What to do>
Only one span of the listing below is wanted: the lines from the one with "checkRecentDuplicate(uri, minutes, userId)" through the one with "### **BUG #7: Display", reproduced exactly, both ends kept.

Input material>

==========

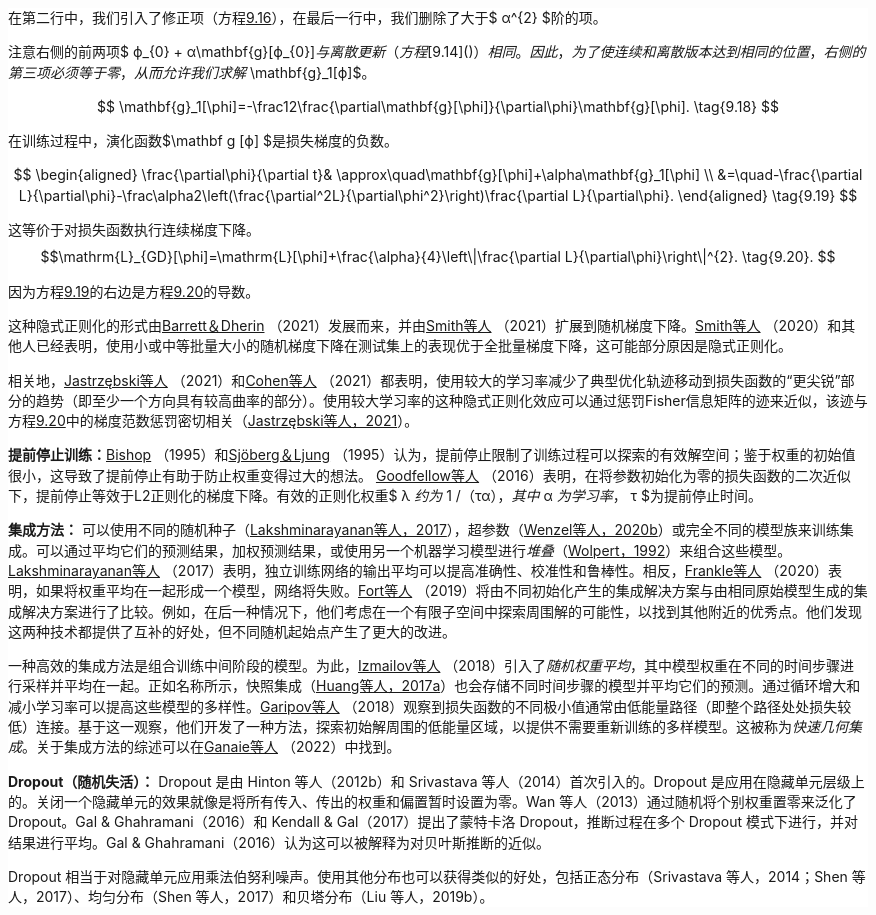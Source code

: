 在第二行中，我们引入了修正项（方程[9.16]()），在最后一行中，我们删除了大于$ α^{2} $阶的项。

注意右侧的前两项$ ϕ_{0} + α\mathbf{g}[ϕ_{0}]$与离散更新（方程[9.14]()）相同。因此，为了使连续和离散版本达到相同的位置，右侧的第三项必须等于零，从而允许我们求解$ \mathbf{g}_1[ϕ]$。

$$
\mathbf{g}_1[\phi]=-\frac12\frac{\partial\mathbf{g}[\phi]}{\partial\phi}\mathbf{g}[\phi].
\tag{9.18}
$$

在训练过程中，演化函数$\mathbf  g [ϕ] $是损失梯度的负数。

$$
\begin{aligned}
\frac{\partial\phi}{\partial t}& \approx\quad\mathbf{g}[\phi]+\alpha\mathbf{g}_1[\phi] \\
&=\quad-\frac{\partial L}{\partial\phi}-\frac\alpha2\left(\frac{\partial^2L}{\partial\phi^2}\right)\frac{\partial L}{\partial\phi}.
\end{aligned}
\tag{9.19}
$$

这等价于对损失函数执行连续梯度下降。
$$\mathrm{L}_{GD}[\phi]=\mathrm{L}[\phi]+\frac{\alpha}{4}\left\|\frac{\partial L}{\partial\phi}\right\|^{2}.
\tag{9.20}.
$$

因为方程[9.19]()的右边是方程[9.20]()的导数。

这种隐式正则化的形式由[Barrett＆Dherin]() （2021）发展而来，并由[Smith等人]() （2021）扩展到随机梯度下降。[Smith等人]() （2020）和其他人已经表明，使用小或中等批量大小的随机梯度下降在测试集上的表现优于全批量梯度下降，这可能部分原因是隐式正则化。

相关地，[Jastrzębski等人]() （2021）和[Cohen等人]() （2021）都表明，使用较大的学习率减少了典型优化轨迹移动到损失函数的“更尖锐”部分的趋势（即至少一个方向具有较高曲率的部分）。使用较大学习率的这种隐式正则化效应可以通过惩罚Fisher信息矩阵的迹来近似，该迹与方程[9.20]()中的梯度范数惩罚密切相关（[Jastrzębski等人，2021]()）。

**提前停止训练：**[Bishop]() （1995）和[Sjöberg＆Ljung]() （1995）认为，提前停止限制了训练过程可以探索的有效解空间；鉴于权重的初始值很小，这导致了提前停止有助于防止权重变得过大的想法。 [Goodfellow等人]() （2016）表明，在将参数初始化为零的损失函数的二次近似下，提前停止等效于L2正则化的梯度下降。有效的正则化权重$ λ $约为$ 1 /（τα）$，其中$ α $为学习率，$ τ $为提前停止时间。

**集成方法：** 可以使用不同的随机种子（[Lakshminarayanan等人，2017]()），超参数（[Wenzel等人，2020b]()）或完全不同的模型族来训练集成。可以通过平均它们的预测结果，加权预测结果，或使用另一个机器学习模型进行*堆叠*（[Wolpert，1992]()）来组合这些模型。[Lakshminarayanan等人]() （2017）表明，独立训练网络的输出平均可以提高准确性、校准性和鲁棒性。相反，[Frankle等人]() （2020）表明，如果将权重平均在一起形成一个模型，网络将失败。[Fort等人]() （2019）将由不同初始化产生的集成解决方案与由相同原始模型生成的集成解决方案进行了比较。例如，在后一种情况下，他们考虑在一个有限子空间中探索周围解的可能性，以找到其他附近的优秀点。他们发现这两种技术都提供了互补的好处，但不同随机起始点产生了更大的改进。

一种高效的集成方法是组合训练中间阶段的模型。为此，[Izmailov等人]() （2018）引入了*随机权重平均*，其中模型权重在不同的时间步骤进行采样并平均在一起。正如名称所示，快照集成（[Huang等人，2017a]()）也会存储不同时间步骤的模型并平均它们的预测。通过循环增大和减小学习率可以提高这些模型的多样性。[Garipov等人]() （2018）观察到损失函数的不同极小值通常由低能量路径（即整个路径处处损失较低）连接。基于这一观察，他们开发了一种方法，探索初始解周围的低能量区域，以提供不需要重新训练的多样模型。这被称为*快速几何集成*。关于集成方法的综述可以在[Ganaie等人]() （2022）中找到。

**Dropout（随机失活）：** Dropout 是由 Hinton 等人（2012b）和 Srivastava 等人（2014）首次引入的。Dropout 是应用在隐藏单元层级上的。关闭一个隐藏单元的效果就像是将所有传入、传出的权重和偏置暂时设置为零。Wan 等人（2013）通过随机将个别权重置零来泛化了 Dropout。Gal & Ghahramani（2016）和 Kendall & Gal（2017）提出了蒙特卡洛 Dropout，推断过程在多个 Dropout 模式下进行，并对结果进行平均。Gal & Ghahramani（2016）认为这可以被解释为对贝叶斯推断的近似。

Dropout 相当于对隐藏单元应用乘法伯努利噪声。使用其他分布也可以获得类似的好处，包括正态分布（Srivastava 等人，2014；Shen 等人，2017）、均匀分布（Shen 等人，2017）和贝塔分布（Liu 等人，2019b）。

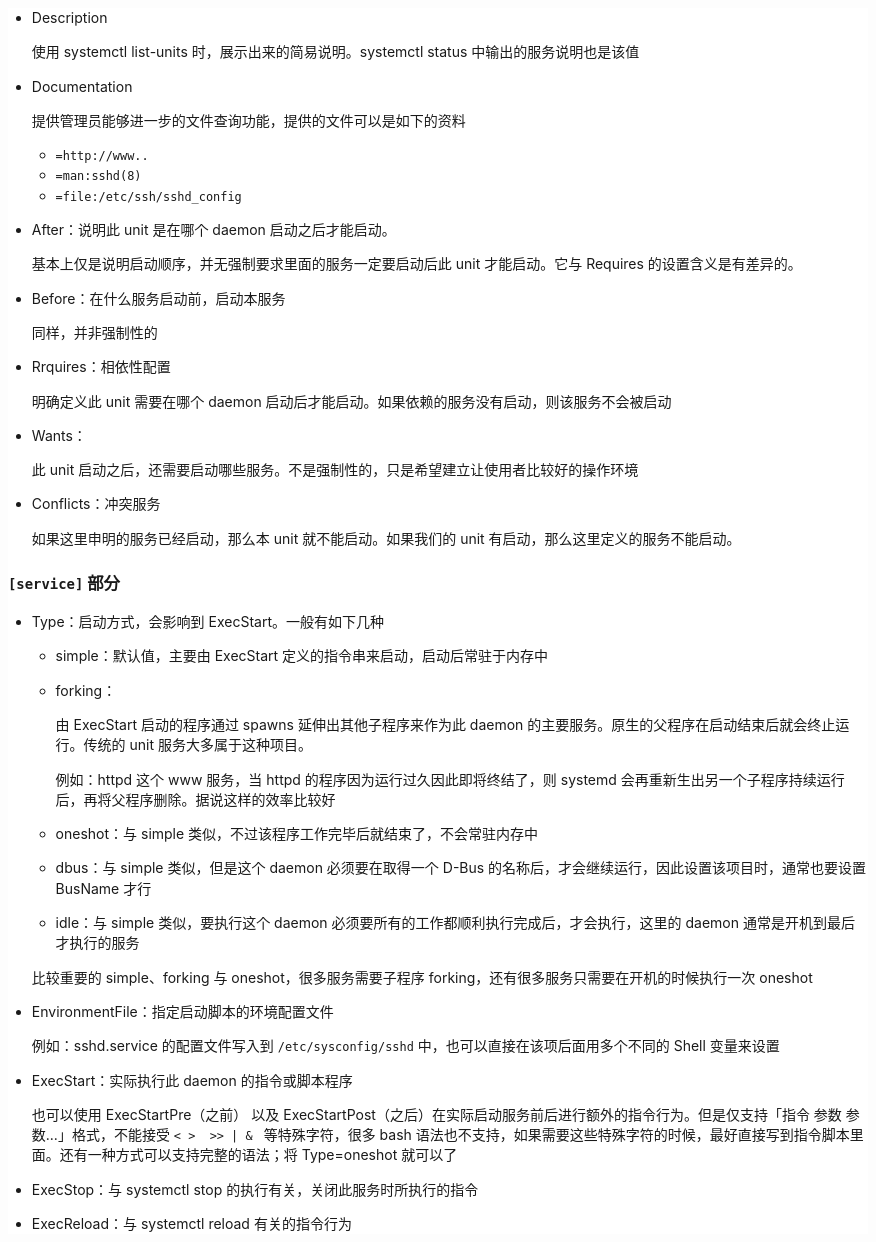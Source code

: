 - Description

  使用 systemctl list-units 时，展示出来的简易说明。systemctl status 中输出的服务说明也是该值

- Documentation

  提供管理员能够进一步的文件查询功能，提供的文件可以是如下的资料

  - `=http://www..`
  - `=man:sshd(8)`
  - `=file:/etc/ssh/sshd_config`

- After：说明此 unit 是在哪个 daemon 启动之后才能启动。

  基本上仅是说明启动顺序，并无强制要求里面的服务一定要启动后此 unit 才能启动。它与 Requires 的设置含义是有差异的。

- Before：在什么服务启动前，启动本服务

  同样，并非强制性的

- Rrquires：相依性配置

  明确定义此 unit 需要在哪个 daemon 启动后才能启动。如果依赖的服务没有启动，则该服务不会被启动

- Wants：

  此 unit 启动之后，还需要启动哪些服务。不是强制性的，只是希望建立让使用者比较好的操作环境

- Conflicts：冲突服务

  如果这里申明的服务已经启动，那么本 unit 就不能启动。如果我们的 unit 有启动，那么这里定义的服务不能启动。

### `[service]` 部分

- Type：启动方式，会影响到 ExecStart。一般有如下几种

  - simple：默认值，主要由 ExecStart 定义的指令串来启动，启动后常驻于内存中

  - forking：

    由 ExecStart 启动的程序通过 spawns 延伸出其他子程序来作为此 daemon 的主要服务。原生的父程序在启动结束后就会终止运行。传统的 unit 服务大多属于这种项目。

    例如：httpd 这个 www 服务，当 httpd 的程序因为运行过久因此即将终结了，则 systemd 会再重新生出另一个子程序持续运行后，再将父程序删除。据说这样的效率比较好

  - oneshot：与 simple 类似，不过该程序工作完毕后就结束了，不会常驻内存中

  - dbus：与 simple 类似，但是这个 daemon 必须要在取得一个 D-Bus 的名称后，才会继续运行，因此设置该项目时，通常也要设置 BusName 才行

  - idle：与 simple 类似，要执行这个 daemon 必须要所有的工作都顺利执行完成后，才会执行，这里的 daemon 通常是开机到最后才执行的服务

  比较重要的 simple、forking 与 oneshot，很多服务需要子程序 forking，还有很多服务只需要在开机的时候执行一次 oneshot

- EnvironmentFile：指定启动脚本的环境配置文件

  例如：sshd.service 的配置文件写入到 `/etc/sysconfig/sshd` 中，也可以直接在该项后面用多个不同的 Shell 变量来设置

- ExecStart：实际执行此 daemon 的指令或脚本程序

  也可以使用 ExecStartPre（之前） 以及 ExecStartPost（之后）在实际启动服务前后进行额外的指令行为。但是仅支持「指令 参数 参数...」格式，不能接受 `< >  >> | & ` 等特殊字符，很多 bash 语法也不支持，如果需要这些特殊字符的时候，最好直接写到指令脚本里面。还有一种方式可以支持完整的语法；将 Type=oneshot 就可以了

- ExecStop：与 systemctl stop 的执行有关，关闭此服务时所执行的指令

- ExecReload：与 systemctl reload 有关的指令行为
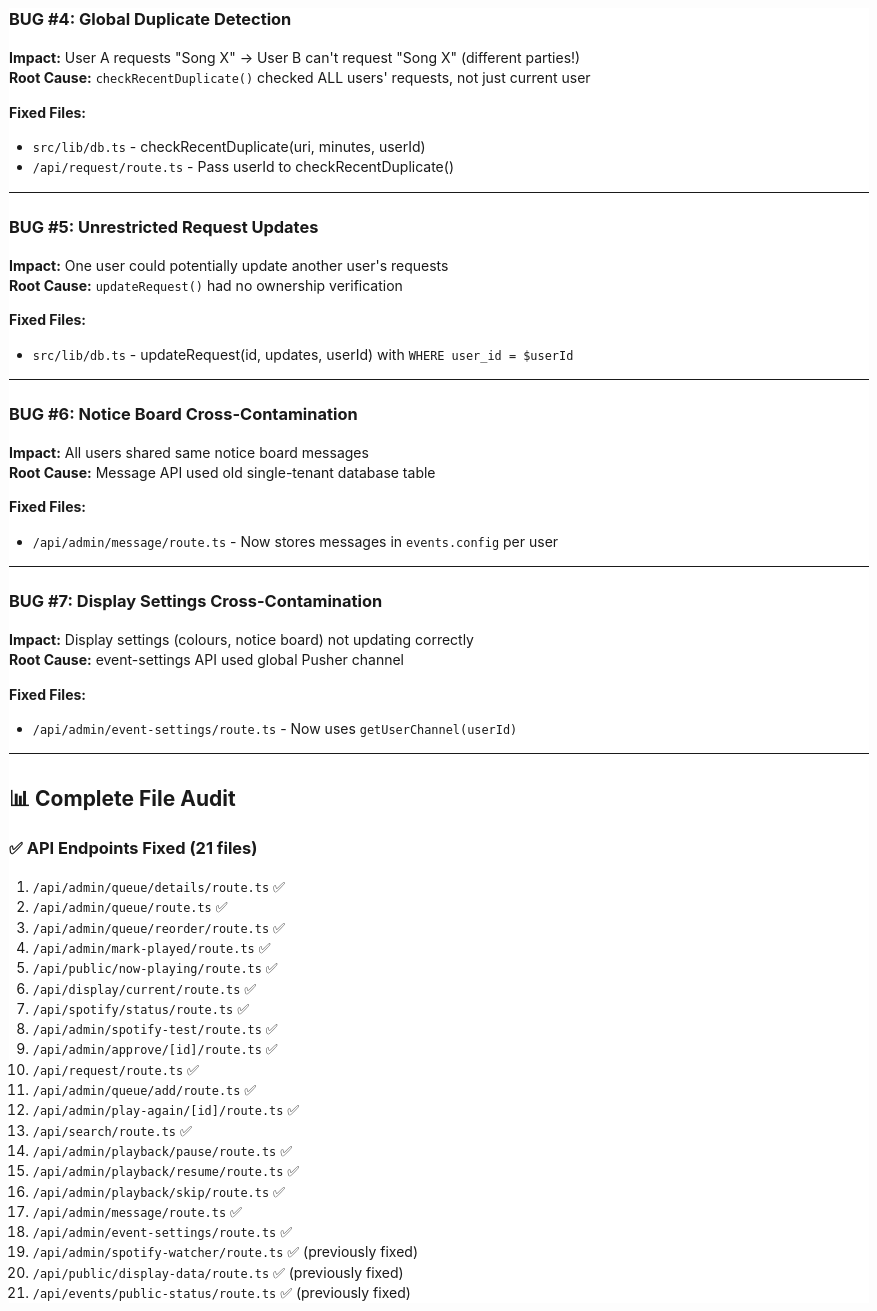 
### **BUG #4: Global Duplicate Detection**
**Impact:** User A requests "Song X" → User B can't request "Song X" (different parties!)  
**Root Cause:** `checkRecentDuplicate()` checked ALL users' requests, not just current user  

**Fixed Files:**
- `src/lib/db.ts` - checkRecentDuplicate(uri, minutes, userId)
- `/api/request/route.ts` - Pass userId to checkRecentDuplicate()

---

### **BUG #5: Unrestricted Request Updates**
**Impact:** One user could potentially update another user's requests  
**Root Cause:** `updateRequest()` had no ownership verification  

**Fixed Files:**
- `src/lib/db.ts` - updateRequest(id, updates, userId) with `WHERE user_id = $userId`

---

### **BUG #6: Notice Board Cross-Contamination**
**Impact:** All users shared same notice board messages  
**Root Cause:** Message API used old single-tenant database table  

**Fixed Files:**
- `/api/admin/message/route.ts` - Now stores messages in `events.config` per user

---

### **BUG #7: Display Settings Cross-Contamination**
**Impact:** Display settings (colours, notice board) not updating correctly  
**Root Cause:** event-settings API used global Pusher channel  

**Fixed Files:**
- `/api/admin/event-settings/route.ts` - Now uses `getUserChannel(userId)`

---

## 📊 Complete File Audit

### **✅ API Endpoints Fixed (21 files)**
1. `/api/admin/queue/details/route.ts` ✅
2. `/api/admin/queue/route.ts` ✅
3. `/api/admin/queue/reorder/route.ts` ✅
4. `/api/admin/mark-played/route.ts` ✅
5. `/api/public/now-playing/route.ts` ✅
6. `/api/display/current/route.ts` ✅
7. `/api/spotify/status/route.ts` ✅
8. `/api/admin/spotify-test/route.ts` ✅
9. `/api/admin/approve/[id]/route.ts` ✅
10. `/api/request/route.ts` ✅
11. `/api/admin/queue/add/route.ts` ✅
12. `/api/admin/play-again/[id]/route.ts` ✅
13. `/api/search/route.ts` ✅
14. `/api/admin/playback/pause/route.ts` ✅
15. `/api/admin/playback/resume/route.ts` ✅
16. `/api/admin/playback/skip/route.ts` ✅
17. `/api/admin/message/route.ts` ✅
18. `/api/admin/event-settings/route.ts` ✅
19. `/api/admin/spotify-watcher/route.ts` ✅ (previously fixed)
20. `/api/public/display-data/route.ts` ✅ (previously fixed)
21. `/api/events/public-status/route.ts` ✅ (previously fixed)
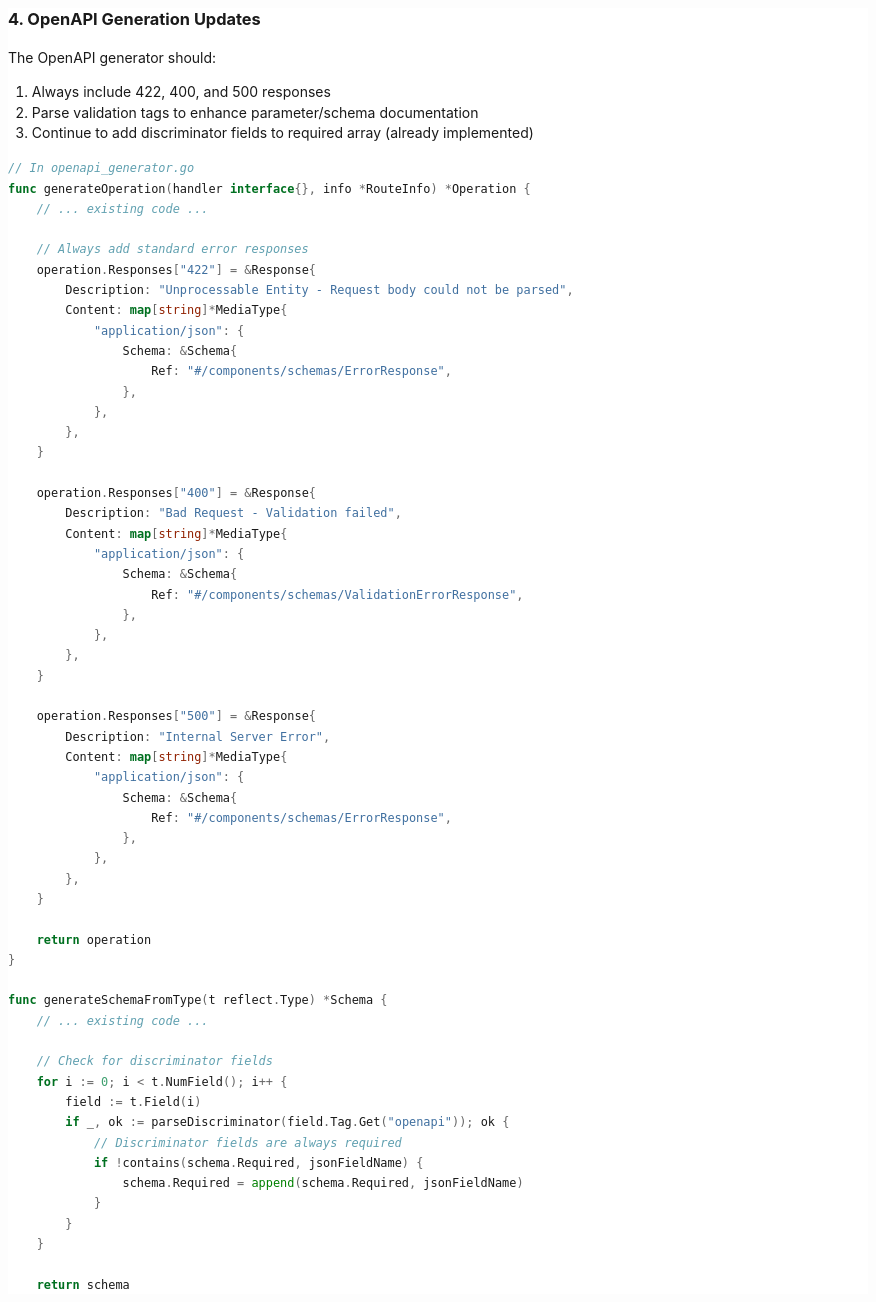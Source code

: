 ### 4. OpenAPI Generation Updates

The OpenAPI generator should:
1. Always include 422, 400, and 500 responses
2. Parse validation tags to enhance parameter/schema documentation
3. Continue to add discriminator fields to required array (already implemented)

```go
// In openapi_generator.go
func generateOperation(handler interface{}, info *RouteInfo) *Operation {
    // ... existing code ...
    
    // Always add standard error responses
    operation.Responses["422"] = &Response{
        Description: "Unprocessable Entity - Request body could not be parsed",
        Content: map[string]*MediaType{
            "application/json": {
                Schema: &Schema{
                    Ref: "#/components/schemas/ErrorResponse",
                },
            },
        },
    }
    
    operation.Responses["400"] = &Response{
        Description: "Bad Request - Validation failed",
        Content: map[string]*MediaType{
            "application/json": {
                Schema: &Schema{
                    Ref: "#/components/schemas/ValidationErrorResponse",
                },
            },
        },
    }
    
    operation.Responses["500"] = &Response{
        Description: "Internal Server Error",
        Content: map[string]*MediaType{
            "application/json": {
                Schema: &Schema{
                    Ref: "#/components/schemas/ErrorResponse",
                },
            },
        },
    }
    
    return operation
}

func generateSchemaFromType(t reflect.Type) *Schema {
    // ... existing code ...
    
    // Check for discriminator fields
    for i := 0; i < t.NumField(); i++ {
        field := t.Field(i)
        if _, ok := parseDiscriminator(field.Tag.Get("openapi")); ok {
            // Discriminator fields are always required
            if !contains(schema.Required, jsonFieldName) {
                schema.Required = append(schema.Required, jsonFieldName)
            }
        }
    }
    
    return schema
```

==========

Exercise output>
- `src/lib/db.ts` - checkRecentDuplicate(uri, minutes, userId)
- `/api/request/route.ts` - Pass userId to checkRecentDuplicate()

---

### **BUG #5: Unrestricted Request Updates**
**Impact:** One user could potentially update another user's requests  
**Root Cause:** `updateRequest()` had no ownership verification  

**Fixed Files:**
- `src/lib/db.ts` - updateRequest(id, updates, userId) with `WHERE user_id = $userId`

---

### **BUG #6: Notice Board Cross-Contamination**
**Impact:** All users shared same notice board messages  
**Root Cause:** Message API used old single-tenant database table  

**Fixed Files:**
- `/api/admin/message/route.ts` - Now stores messages in `events.config` per user

---

### **BUG #7: Display Settings Cross-Contamination**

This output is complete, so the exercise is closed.